We are at the end of life for current silicon-based technology. Even the highly regarded Gartner Group in its 2021 technology forecasts said that companies need to understand silicon can no longer scale by adding faster circuits.

Companies need to look for an alternative to the current tech stack -- yes, the one used by all those Big Tech companies with scale.

Disruptive new tech stacks are coming to market. Some have been quietly accumulating customers for the last two years. More about that here if you care.

Twitter, Facebook, Amazon, and Google are the pinnacle of scaling the current tech stack. They spent billions of dollars building incredible data centers, honing algorithms, and bringing in armies of millennials to sit in cubicles all day, wearing their favorite tech logo wear and building scale.

Scale cannot survive technology disruption.

New tech stacks reduce the price of computing somewhere between 1/10th to 1/100th of the cost. They reduce the price of entry into any of these markets by factors of a thousand to a million, no exaggeration.

Don’t believe me?

Remember IBM? Sure, you do. Are you aware that they lost $95 billion in valuation in the last decade? Scale does not matter when the ground changes under you. Actually, scale becomes its own burden, keeping you from adapting to the agile, flexible new entrants who eat your lunch.

IBM missed the PC or failed at it; it also missed the phone, the tablet, the cloud, and it is sure to miss the edge, a new technology being deployed right now. Just look at that $95 billion haircut. IBM is not done. This will continue unless it finds a way to get out of supporting and selling the obsolete current tech stack.

Let’s not pick on IBM. Add Hewlett Packard, Dell, and scores of other formerly high-flyers that are in life-sustain mode rather than hair fluttering growth.

There is no technology behind Twitter or Facebook. They were simply there first, built the audience, went public, and continued building the audience. They benefitted from the “network effect.” That means every Facebook user adds value to every previous user because each might connect.

As long as nothing changes, they cannot be surpassed. Then again, as long as nothing changes, we will ride horses. If nothing changes, we will live by candlelight. If nothing changes, we will never have a computer.

But stuff changes. Disruption. It is here with new tech stacks.

OK, now back to President Trump.

A Twitter equivalent could be built for a few hundred grand. It could run on hardware that fits on a dining room table and easily support a billion users, run in triplicate so it could survive a nuclear war. It just would not have any users. Adding significant numbers of users takes several years.

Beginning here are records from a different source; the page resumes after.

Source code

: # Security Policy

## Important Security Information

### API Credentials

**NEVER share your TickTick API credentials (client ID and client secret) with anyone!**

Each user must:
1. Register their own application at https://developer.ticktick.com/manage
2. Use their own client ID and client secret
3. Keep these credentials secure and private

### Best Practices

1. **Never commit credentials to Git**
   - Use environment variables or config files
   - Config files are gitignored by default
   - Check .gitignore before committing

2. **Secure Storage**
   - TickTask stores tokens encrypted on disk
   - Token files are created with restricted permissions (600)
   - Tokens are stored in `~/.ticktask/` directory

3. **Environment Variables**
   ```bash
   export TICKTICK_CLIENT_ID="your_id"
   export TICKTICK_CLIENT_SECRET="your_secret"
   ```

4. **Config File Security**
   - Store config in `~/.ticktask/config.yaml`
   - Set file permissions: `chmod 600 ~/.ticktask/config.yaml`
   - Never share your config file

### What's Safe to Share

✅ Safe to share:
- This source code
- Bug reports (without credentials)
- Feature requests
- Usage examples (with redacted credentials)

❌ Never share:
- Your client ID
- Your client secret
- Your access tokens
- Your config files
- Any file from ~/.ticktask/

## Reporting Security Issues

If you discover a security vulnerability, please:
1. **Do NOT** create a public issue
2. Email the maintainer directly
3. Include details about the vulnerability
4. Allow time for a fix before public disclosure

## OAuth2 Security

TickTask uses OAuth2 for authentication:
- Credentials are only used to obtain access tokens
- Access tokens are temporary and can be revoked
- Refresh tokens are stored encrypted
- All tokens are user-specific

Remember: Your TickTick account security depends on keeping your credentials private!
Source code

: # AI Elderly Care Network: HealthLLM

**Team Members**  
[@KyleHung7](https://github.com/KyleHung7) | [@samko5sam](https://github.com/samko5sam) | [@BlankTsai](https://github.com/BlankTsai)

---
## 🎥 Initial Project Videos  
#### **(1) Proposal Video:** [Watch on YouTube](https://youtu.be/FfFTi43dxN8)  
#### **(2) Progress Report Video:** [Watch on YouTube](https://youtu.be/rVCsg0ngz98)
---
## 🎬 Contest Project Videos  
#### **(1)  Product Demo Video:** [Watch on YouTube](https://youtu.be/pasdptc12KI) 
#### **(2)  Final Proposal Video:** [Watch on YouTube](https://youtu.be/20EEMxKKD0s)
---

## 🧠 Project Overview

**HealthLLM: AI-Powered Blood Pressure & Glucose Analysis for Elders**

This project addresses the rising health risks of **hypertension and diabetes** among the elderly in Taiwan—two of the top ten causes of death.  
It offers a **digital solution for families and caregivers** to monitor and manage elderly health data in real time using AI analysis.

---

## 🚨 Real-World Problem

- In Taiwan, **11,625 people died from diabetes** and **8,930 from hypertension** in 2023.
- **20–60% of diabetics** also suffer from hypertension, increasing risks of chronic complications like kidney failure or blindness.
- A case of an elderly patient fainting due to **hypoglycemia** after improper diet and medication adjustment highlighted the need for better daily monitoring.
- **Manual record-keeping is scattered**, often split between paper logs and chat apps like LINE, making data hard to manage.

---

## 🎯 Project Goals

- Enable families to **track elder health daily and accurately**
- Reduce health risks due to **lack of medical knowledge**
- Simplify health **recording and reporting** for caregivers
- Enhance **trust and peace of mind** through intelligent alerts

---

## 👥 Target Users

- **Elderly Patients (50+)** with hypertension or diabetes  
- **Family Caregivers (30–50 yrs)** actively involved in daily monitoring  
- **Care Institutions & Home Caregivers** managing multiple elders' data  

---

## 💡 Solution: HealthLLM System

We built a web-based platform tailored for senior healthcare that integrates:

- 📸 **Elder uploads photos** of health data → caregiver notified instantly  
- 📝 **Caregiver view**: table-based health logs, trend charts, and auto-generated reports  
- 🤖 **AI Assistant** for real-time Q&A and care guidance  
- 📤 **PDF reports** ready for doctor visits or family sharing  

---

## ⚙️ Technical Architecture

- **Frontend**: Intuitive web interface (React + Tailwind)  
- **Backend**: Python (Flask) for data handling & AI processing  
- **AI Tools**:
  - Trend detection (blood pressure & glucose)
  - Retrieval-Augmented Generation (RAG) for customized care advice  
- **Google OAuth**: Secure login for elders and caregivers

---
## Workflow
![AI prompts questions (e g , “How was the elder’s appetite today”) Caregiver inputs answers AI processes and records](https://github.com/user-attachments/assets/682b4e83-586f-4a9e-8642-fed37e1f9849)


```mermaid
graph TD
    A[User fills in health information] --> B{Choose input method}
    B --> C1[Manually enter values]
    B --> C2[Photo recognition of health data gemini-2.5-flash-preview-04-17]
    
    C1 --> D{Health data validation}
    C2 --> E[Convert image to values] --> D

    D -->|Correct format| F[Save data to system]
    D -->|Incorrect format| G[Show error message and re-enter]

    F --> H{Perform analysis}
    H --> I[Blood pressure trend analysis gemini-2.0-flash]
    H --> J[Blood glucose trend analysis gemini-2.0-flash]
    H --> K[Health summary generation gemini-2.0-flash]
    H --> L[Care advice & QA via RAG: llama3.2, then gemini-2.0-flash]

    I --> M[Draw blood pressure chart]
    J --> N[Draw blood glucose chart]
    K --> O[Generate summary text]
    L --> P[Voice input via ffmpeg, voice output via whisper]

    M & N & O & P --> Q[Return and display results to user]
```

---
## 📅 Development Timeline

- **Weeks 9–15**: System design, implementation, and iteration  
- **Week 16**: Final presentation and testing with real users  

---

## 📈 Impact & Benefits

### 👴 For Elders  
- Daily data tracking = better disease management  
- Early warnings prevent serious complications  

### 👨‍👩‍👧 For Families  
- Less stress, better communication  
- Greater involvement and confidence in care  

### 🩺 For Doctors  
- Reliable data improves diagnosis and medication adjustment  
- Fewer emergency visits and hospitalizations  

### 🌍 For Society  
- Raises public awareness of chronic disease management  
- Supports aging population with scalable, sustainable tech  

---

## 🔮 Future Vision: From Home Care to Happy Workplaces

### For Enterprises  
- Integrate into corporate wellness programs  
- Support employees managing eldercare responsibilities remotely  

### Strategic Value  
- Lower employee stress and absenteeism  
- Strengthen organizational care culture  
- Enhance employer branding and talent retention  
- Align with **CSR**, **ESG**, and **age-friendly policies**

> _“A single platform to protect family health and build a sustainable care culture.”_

Here comes President Trump!

President Trump brings an ingredient to the party no technology company can recreate, even in an artificial intelligence lab. President Trump brings an audience – tens of millions – passionately connecting with their pals and building the kind of scale that weathers any setback. These users show up because it is a cause, not a platform.

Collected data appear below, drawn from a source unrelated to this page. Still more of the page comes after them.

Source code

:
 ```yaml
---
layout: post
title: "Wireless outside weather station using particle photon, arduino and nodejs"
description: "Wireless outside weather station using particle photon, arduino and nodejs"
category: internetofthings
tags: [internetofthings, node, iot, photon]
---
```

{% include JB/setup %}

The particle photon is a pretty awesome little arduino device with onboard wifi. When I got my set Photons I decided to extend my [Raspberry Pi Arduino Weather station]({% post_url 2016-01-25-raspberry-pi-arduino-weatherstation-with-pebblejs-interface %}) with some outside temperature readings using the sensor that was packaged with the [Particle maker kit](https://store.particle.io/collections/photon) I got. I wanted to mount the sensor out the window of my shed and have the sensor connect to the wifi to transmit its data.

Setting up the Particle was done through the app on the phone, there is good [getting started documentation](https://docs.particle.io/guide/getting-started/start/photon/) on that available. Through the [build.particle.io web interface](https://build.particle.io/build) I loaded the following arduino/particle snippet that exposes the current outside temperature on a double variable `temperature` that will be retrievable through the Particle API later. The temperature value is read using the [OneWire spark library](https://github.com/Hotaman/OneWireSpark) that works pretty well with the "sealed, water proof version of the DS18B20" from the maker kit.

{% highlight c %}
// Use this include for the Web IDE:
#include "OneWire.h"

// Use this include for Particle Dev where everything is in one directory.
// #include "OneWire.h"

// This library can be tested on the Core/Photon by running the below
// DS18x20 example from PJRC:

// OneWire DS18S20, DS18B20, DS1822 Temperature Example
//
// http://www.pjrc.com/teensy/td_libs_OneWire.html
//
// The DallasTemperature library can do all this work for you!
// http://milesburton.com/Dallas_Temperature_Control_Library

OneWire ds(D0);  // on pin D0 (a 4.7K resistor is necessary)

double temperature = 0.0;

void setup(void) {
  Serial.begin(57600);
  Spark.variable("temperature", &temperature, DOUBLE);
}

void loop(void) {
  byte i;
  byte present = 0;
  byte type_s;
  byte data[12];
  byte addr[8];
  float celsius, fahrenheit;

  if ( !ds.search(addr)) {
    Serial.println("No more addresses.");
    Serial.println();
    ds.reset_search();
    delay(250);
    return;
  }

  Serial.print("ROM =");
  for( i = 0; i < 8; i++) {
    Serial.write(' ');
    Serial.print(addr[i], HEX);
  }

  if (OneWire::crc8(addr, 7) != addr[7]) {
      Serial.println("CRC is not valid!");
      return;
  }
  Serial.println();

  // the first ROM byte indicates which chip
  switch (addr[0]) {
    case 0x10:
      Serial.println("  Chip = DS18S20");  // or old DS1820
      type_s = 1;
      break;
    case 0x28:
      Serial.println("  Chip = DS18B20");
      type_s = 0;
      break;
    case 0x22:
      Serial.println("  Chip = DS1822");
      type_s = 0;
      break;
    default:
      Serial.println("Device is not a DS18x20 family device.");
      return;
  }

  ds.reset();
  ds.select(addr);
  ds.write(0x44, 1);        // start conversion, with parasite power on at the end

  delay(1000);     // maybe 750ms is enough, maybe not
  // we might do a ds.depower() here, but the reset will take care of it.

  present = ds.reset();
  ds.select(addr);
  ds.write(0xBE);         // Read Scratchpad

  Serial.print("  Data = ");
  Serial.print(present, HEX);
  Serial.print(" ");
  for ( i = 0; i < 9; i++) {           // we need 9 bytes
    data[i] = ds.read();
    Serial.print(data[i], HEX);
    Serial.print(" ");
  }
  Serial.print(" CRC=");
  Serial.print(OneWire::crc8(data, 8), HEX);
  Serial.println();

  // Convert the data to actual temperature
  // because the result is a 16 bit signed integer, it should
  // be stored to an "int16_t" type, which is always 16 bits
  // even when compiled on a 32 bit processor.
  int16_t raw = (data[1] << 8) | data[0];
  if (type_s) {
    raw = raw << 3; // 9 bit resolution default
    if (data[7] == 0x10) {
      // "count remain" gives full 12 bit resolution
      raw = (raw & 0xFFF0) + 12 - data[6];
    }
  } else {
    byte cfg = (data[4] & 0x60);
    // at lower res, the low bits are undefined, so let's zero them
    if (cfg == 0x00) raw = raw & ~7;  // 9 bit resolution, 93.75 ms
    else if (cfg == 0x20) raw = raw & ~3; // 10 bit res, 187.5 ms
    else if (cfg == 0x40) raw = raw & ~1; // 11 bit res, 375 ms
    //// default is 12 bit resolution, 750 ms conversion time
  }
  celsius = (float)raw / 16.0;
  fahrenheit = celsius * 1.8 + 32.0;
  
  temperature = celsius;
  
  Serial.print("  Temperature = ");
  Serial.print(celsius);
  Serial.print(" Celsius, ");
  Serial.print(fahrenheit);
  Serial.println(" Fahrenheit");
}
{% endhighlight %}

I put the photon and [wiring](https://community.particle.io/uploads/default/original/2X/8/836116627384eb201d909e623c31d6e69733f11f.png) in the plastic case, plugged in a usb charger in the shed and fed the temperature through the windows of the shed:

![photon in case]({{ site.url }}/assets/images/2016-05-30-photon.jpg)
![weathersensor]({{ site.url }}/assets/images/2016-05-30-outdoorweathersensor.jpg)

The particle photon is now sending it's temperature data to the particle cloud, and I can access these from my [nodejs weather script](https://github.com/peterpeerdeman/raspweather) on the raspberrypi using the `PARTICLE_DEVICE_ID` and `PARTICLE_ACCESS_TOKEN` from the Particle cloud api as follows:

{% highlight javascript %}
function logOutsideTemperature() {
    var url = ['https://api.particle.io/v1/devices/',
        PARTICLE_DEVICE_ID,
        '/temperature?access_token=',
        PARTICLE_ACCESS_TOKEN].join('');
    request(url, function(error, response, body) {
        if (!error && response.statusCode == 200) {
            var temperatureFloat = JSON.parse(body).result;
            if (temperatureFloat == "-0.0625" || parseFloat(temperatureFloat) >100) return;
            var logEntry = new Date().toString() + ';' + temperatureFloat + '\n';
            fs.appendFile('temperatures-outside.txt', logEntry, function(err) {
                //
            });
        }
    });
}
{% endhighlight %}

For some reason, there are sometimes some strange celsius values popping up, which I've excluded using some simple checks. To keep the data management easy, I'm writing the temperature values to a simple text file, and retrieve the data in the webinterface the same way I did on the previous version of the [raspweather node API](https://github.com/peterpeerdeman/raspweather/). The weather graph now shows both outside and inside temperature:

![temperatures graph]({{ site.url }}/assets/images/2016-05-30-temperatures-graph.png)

While it would take a decade for some technologist to build another Twitter with a new tech stack, President Trump and the MAGA team could do it in months.

There is nothing Twitter can do about it. Nobody is going back to Twitter from the MAGA equivalent. Twitter needs massive revenue to make a buck, mostly from ads. As its audience dwindles, the network effect -- remember that? – well, it works both ways. Ad revenue plummets.

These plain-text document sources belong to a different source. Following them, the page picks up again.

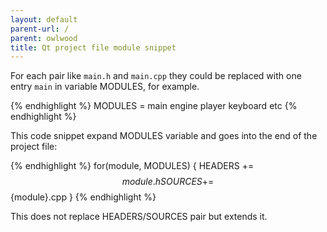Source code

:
 ```yaml
---
layout: default
parent-url: /
parent: owlwood
title: Qt project file module snippet
---
```

For each pair like `main.h` and `main.cpp` they could be replaced with one entry `main` in variable MODULES, for example.

{% endhighlight %}
MODULES = main engine player keyboard etc
{% endhighlight %}

This code snippet expand MODULES variable and goes into the end of the project file:

{% endhighlight %}
for(module, MODULES) {
	HEADERS += $${module}.h
	SOURCES += $${module}.cpp
}
{% endhighlight %}

This does not replace HEADERS/SOURCES pair but extends it.

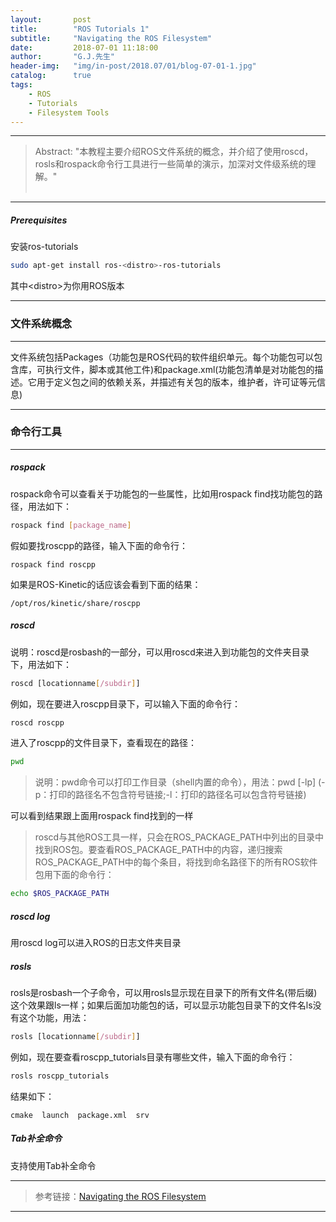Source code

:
 ```yaml
---
layout:       post
title:        "ROS Tutorials 1"
subtitle:     "Navigating the ROS Filesystem"
date:         2018-07-01 11:18:00
author:       "G.J.先生"
header-img:   "img/in-post/2018.07/01/blog-07-01-1.jpg"
catalog:      true
tags:
    - ROS
    - Tutorials
    - Filesystem Tools
---
```

*****
>Abstract: "本教程主要介绍ROS文件系统的概念，并介绍了使用roscd，rosls和rospack命令行工具进行一些简单的演示，加深对文件级系统的理解。"<br>                                                                                                               <br />                                           

*****
##### Prerequisites
安装ros-tutorials
```bash
sudo apt-get install ros-<distro>-ros-tutorials
```
其中<distro\>为你用ROS版本

*****
### 文件系统概念
----------
文件系统包括Packages（功能包是ROS代码的软件组织单元。每个功能包可以包含库，可执行文件，脚本或其他工件)和package.xml(功能包清单是对功能包的描述。它用于定义包之间的依赖关系，并描述有关包的版本，维护者，许可证等元信息)

*****
### 命令行工具
----------
##### rospack
rospack命令可以查看关于功能包的一些属性，比如用rospack find找功能包的路径，用法如下：
```bash
rospack find [package_name]
```
假如要找roscpp的路径，输入下面的命令行：
```
rospack find roscpp
```
如果是ROS-Kinetic的话应该会看到下面的结果：
```
/opt/ros/kinetic/share/roscpp
```

##### roscd 
说明：roscd是rosbash的一部分，可以用roscd来进入到功能包的文件夹目录下，用法如下：
```bash
roscd [locationname[/subdir]]
```
例如，现在要进入roscpp目录下，可以输入下面的命令行：
```bash
roscd roscpp
```
进入了roscpp的文件目录下，查看现在的路径：
```bash
pwd
```
>说明：pwd命令可以打印工作目录（shell内置的命令），用法：pwd [-lp] 
(-p：打印的路径名不包含符号链接;-l：打印的路径名可以包含符号链接)

可以看到结果跟上面用rospack find找到的一样
>roscd与其他ROS工具一样，只会在ROS_PACKAGE_PATH中列出的目录中找到ROS包。要查看ROS_PACKAGE_PATH中的内容，递归搜索ROS_PACKAGE_PATH中的每个条目，将找到命名路径下的所有ROS软件包用下面的命令行：
```bash
echo $ROS_PACKAGE_PATH
```

##### roscd log
用roscd log可以进入ROS的日志文件夹目录

##### rosls
rosls是rosbash一个子命令，可以用rosls显示现在目录下的所有文件名(带后缀)这个效果跟ls一样；如果后面加功能包的话，可以显示功能包目录下的文件名ls没有这个功能，用法：
```bash
rosls [locationname[/subdir]]
```
例如，现在要查看roscpp_tutorials目录有哪些文件，输入下面的命令行：
```bash
rosls roscpp_tutorials
```
结果如下：
```
cmake  launch  package.xml  srv
```

##### Tab补全命令
支持使用Tab补全命令

*****
>参考链接：[Navigating the ROS Filesystem](http://wiki.ros.org/ROS/Tutorials/NavigatingTheFilesystem)

*****
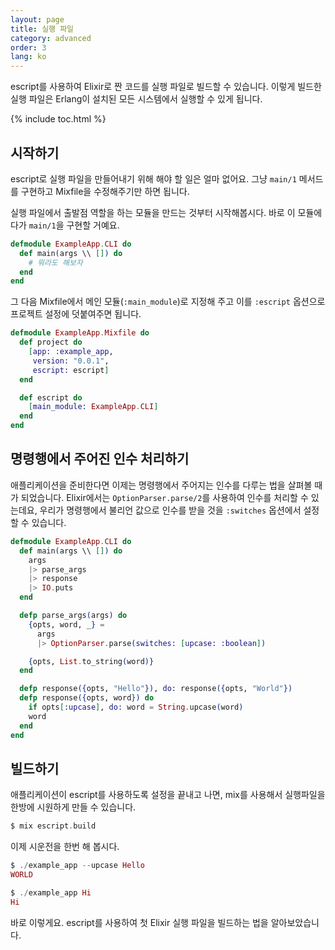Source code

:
 ```yaml
---
layout: page
title: 실행 파일
category: advanced
order: 3
lang: ko
---
```


escript를 사용하여 Elixir로 짠 코드를 실행 파일로 빌드할 수 있습니다. 이렇게 빌드한 실행 파일은 Erlang이 설치된 모든 시스템에서 실행할 수 있게 됩니다.

{% include toc.html %}

## 시작하기

escript로 실행 파일을 만들어내기 위해 해야 할 일은 얼마 없어요. 그냥 `main/1` 메서드를 구현하고 Mixfile을 수정해주기만 하면 됩니다.

실행 파일에서 출발점 역할을 하는 모듈을 만드는 것부터 시작해봅시다. 바로 이 모듈에다가 `main/1`을 구현할 거예요.

```elixir
defmodule ExampleApp.CLI do
  def main(args \\ []) do
    # 뭐라도 해보자
  end
end
```

그 다음 Mixfile에서 메인 모듈(`:main_module`)로 지정해 주고 이를 `:escript` 옵션으로 프로젝트 설정에 덧붙여주면 됩니다.

```elixir
defmodule ExampleApp.Mixfile do
  def project do
    [app: :example_app,
     version: "0.0.1",
     escript: escript]
  end

  def escript do
    [main_module: ExampleApp.CLI]
  end
end
```

## 명령행에서 주어진 인수 처리하기

애플리케이션을 준비한다면 이제는 명령행에서 주어지는 인수를 다루는 법을 살펴볼 때가 되었습니다. Elixir에서는 `OptionParser.parse/2`를 사용하여 인수를 처리할 수 있는데요, 우리가 명령행에서 불리언 값으로 인수를 받을 것을 `:switches` 옵션에서 설정할 수 있습니다.

```elixir
defmodule ExampleApp.CLI do
  def main(args \\ []) do
    args
    |> parse_args
    |> response
    |> IO.puts
  end

  defp parse_args(args) do
    {opts, word, _} =
      args
      |> OptionParser.parse(switches: [upcase: :boolean])

    {opts, List.to_string(word)}
  end

  defp response({opts, "Hello"}), do: response({opts, "World"})
  defp response({opts, word}) do
    if opts[:upcase], do: word = String.upcase(word)
    word
  end
end
```

## 빌드하기

애플리케이션이 escript를 사용하도록 설정을 끝내고 나면, mix를 사용해서 실행파일을 한방에 시원하게 만들 수 있습니다.

```elixir
$ mix escript.build
```

이제 시운전을 한번 해 봅시다.

```elixir
$ ./example_app --upcase Hello
WORLD

$ ./example_app Hi
Hi
```

바로 이렇게요. escript를 사용하여 첫 Elixir 실행 파일을 빌드하는 법을 알아보았습니다.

The President Trump Twitter equivalent is running on new technology that costs a fraction of what Twitter costs to run. The Trump team does not need to feed that monster, with its obsolete technology and armies of programmers. With new technology underneath, a Trump equivalent could be profitable in months, perhaps out of the box.

Let’s not pick on Twitter. It is the same deal for Facebook or any of these older platforms. Their stuff can be recreated at a fraction of the cost.

With an audience as passionate as Trump’s, well, that changes all the rules. These new platforms can be major players.

What does it mean if President Trump has a communication platform that rivals, even exceeds Facebook, Twitter, and the rest? What does it mean instantly to have a fired-up following of 80 million people with one mind? Well, let’s leave that for another post, but it ain’t good news for Mitch McConnell or Ben Sasse.

There’s something happening here, and it feels like good news.

The Big Tech, Swamp Dweller, RINO crowd have fired every weapon they have. Other than clear election fraud to elect a person in early-stage dementia, they have little to show for it.

It’s our turn.

If President Trump decides to do the world stage equivalent of The Art Of The Comeback, he enters the fray already having neutralized many of the advantages the Left thought they owned around communication.

Disruption is an unstoppable force in technology. Joined with an on-fire, passionate audience with an attitude -- well, that’s something we are going to enjoy watching.